Your assignment
The answer must consist of every line below that contains the word "login".

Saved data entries
[Start of Attachment]
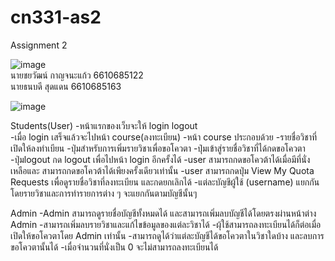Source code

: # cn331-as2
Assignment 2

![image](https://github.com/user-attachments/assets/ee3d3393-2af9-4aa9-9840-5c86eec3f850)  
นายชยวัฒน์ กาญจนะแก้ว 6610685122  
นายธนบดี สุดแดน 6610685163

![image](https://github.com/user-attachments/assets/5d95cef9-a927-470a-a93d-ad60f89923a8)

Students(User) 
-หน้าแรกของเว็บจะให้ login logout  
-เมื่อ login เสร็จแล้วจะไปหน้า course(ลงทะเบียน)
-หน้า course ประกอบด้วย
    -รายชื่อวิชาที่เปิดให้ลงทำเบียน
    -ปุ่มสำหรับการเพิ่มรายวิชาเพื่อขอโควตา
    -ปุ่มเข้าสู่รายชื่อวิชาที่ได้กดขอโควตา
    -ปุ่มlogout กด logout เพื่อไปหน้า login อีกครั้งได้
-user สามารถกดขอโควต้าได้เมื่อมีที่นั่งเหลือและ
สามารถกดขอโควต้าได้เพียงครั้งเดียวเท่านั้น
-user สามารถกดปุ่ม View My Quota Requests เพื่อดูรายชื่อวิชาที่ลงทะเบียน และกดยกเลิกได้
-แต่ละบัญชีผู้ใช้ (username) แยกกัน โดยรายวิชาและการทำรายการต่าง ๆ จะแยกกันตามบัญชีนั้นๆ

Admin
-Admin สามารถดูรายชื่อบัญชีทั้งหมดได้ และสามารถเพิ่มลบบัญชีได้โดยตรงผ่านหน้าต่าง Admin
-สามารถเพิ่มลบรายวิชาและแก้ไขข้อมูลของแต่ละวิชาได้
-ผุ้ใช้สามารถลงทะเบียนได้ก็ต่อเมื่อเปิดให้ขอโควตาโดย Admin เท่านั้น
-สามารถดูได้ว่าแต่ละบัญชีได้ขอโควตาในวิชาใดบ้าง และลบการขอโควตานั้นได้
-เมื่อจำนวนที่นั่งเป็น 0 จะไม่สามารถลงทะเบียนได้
[End of Attachment]
Solution to this exercise
-หน้าแรกของเว็บจะให้ login logout  
-เมื่อ login เสร็จแล้วจะไปหน้า course(ลงทะเบียน)
    -ปุ่มlogout กด logout เพื่อไปหน้า login อีกครั้งได้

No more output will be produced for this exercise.